• What is required
Report every line of the data that includes "skillicons".

Document images with source code:
::::::::
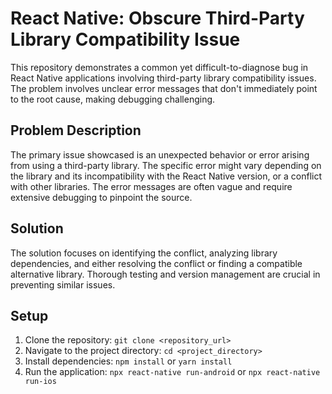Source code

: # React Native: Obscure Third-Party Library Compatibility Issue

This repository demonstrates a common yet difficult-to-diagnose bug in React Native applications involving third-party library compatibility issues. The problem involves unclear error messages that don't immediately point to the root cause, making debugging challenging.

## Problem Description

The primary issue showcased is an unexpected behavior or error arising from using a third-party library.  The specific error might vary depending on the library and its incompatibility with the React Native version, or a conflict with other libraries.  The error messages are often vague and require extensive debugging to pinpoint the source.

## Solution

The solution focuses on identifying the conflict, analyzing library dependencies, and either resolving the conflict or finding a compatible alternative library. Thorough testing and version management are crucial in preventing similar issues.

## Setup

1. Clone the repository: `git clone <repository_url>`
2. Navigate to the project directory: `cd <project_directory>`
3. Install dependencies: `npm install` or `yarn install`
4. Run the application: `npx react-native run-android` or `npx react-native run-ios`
::::::::
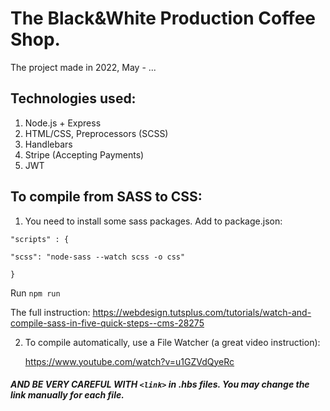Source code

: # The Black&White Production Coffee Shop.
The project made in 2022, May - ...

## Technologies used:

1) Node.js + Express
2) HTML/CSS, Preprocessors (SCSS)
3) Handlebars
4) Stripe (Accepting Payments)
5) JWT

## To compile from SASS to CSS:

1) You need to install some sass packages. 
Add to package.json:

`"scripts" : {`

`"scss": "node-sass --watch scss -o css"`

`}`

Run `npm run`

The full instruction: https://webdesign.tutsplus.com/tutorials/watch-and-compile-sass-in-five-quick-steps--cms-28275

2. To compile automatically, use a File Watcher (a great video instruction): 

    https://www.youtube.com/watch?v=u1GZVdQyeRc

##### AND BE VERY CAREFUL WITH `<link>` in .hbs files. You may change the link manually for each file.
::::::::
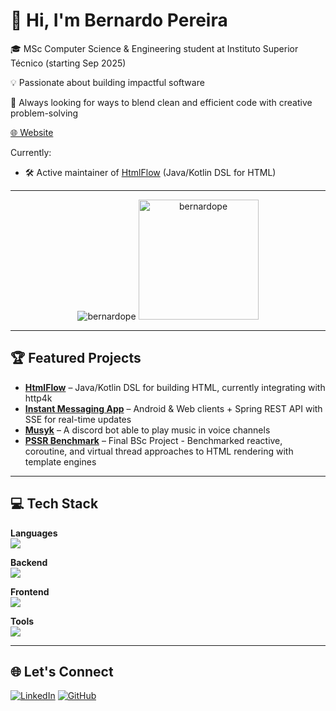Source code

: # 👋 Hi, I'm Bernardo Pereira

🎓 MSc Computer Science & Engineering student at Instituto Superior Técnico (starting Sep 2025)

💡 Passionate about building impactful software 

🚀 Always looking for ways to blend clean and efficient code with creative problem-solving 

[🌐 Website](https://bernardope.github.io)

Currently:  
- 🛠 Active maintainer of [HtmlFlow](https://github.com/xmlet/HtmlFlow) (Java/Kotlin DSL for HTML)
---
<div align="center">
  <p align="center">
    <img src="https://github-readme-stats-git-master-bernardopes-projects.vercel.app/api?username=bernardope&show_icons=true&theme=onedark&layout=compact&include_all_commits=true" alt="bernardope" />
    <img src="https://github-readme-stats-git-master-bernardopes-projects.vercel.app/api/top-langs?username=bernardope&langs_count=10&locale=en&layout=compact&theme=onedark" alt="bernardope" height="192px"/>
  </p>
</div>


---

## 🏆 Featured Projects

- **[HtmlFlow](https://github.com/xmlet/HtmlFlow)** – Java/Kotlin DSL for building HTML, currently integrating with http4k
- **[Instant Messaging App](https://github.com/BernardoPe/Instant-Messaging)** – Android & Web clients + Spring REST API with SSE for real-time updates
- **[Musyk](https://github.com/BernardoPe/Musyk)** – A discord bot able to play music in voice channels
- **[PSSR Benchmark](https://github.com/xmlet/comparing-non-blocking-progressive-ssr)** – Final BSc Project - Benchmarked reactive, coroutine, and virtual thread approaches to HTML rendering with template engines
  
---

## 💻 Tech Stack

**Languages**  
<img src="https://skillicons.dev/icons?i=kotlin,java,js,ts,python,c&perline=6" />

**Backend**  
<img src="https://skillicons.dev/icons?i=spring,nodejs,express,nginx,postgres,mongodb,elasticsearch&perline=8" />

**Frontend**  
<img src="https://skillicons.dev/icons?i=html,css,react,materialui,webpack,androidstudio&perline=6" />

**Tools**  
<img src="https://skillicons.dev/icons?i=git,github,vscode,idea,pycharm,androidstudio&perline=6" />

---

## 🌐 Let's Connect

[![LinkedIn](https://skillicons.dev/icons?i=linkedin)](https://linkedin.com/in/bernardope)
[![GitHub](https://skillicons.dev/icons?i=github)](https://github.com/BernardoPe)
::::::::
• Finished task
<img src="https://skillicons.dev/icons?i=kotlin,java,js,ts,python,c&perline=6" />
<img src="https://skillicons.dev/icons?i=spring,nodejs,express,nginx,postgres,mongodb,elasticsearch&perline=8" />
<img src="https://skillicons.dev/icons?i=html,css,react,materialui,webpack,androidstudio&perline=6" />
<img src="https://skillicons.dev/icons?i=git,github,vscode,idea,pycharm,androidstudio&perline=6" />
[![LinkedIn](https://skillicons.dev/icons?i=linkedin)](https://linkedin.com/in/bernardope)
[![GitHub](https://skillicons.dev/icons?i=github)](https://github.com/BernardoPe)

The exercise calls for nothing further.